What's the best way of implementing a thread-safe Dictionary?
Solution 1:
The .NET 4.0 class that supports concurrency is named ConcurrentDictionary
.
Solution 2:
Attempting to synchronize internally will almost certainly be insufficient because it's at too low a level of abstraction. Say you make the Add
and ContainsKey
operations individually thread-safe as follows:
public void Add(TKey key, TValue value)
{
lock (this.syncRoot)
{
this.innerDictionary.Add(key, value);
}
}
public bool ContainsKey(TKey key)
{
lock (this.syncRoot)
{
return this.innerDictionary.ContainsKey(key);
}
}
Then what happens when you call this supposedly thread-safe bit of code from multiple threads? Will it always work OK?

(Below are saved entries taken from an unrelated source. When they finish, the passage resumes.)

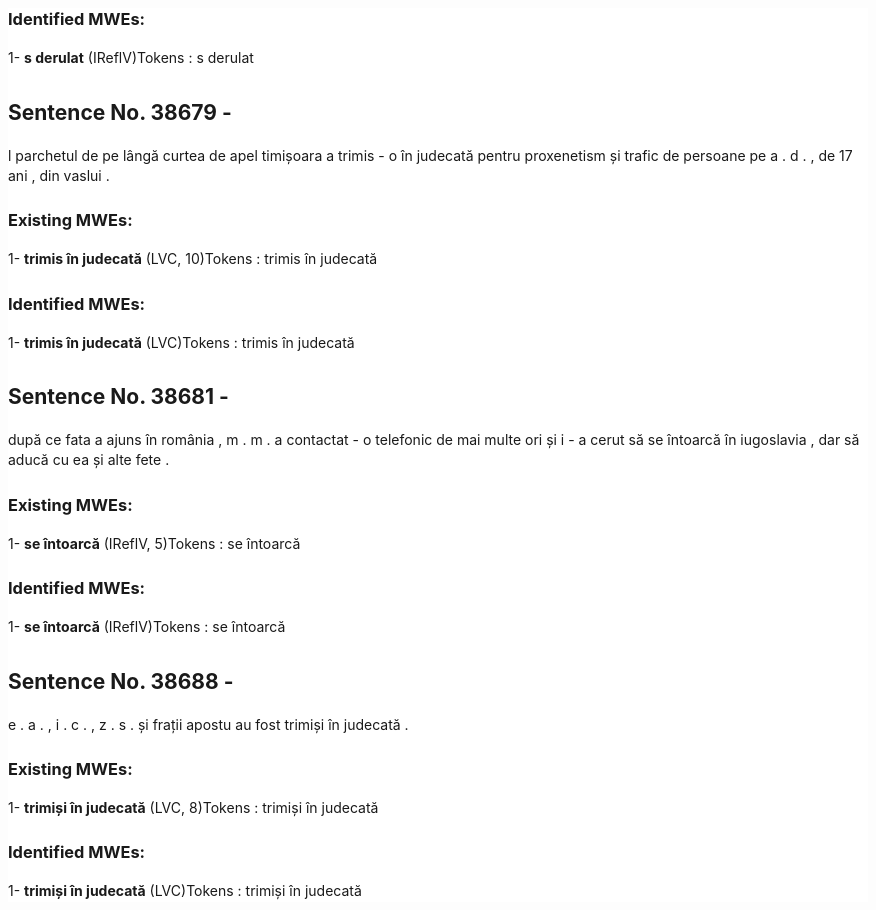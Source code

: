 ### Identified MWEs: 
1- **s derulat** (IReflV)Tokens : 
s
derulat

## Sentence No. 38679 - 
l parchetul de pe lângă curtea de apel timișoara a trimis - o în judecată pentru proxenetism și trafic de persoane pe a . d . , de 17 ani , din vaslui . 
### Existing MWEs: 
1- **trimis în judecată** (LVC, 10)Tokens : 
trimis
în
judecată

### Identified MWEs: 
1- **trimis în judecată** (LVC)Tokens : 
trimis
în
judecată

## Sentence No. 38681 - 
după ce fata a ajuns în românia , m . m . a contactat - o telefonic de mai multe ori și i - a cerut să se întoarcă în iugoslavia , dar să aducă cu ea și alte fete . 
### Existing MWEs: 
1- **se întoarcă** (IReflV, 5)Tokens : 
se
întoarcă

### Identified MWEs: 
1- **se întoarcă** (IReflV)Tokens : 
se
întoarcă

## Sentence No. 38688 - 
e . a . , i . c . , z . s . și frații apostu au fost trimiși în judecată . 
### Existing MWEs: 
1- **trimiși în judecată** (LVC, 8)Tokens : 
trimiși
în
judecată

### Identified MWEs: 
1- **trimiși în judecată** (LVC)Tokens : 
trimiși
în
judecată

if (!mySafeDictionary.ContainsKey(someKey))
{
mySafeDictionary.Add(someKey, someValue);
}
The simple answer is no. At some point the Add
method will throw an exception indicating that the key already exists in the dictionary. How can this be with a thread-safe dictionary, you might ask? Well just because each operation is thread-safe, the combination of two operations is not, as another thread could modify it between your call to ContainsKey
and Add
.
Which means to write this type of scenario correctly you need a lock outside the dictionary, e.g.
lock (mySafeDictionary)
{
if (!mySafeDictionary.ContainsKey(someKey))
{
mySafeDictionary.Add(someKey, someValue);
}
}
But now, seeing as you're having to write externally locking code, you're mixing up internal and external synchronisation, which always leads to problems such as unclear code and deadlocks. So ultimately you're probably better to either:
Use a normal
Dictionary<TKey, TValue>
and synchronize externally, enclosing the compound operations on it, orWrite a new thread-safe wrapper with a different interface (i.e. not
IDictionary<T>
) that combines the operations such as anAddIfNotContained
method so you never need to combine operations from it.

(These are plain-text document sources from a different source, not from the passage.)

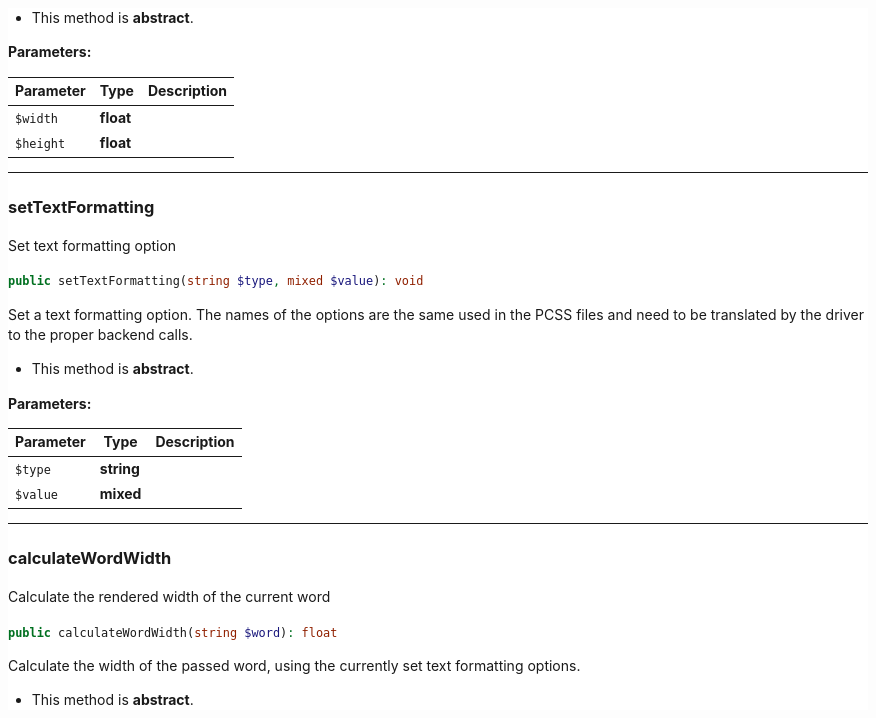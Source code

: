 
* This method is **abstract**.



**Parameters:**

| Parameter | Type | Description |
|-----------|------|-------------|
| `$width` | **float** |  |
| `$height` | **float** |  |




***

### setTextFormatting

Set text formatting option

```php
public setTextFormatting(string $type, mixed $value): void
```

Set a text formatting option. The names of the options are the same used
in the PCSS files and need to be translated by the driver to the proper
backend calls.


* This method is **abstract**.



**Parameters:**

| Parameter | Type | Description |
|-----------|------|-------------|
| `$type` | **string** |  |
| `$value` | **mixed** |  |




***

### calculateWordWidth

Calculate the rendered width of the current word

```php
public calculateWordWidth(string $word): float
```

Calculate the width of the passed word, using the currently set text
formatting options.


* This method is **abstract**.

(I tend to go with #1 myself)
Solution 3:
As Peter said, you can encapsulate all of the thread safety inside the class. You will need to be careful with any events you expose or add, making sure that they get invoked outside of any locks.
public class SafeDictionary<TKey, TValue>: IDictionary<TKey, TValue>
{
private readonly object syncRoot = new object();
private Dictionary<TKey, TValue> d = new Dictionary<TKey, TValue>();
public void Add(TKey key, TValue value)
{
lock (syncRoot)
{
d.Add(key, value);
}
OnItemAdded(EventArgs.Empty);
}
public event EventHandler ItemAdded;
protected virtual void OnItemAdded(EventArgs e)
{
EventHandler handler = ItemAdded;
if (handler != null)
handler(this, e);
}
// more IDictionary members...
}
Edit: The MSDN docs point out that enumerating is inherently not thread safe. That can be one reason for exposing a synchronization object outside your class. Another way to approach that would be to provide some methods for performing an action on all members and lock around the enumerating of the members. The problem with this is that you don't know if the action passed to that function calls some member of your dictionary (that would result in a deadlock). Exposing the synchronization object allows the consumer to make those decisions and doesn't hide the deadlock inside your class.
Solution 4:
You shouldn't publish your private lock object through a property. The lock object should exist privately for the sole purpose of acting as a rendezvous point.
If performance proves to be poor using the standard lock then Wintellect's Power Threading collection of locks can be very useful.
Solution 5:
There are several problems with implementation method you are describing.
- You shouldn't ever expose your synchronization object. Doing so will open up yourself to a consumer grabbing the object and taking a lock on it and then you're toast.
- You're implementing a non-thread safe interface with a thread safe class. IMHO this will cost you down the road
Personally, I've found the best way to implement a thread safe class is via immutability. It really reduces the number of problems you can run into with thread safety. Check out Eric Lippert's Blog for more details.